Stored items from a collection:
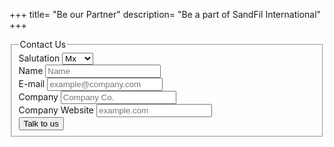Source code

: +++
title= "Be our Partner"
description= "Be a part of SandFil International"
+++

<fieldset>
  <legend>Contact Us</legend>
  <div class="form-item">
    <label>Salutation</label>
    <select class="small">
      <option value="Mx">Mx</option>
      <option value="Miss">Miss</option>
      <option value="Mrs">Mrs</option>
      <option value="Mr">Mr</option>
    </select>
  </div>
  <div class="form-item">
    <label>Name</label>
    <input type="text" name="name" placeholder="Name"/>
  </div>
  <div class="form-item">
    <label>E-mail<span class="req"></span></label>
    <input type="email" name="email" placeholder="example@company.com"/>
  </div>

  <div class="form-item">
    <label>Company</label>
    <input type="text" name="company" placeholder="Company Co."/>
  </div>
  <div class="form-item">
    <label>Company Website</label>
    <input type="text" name="site" placeholder="example.com" />
  </div>
  <button>Talk to us</button>
</fieldset>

=== What the task requires ===
Copy every line of the records above that contains "option".

=== Solution for this exercise ===
      <option value="Mx">Mx</option>
      <option value="Miss">Miss</option>
      <option value="Mrs">Mrs</option>
      <option value="Mr">Mr</option>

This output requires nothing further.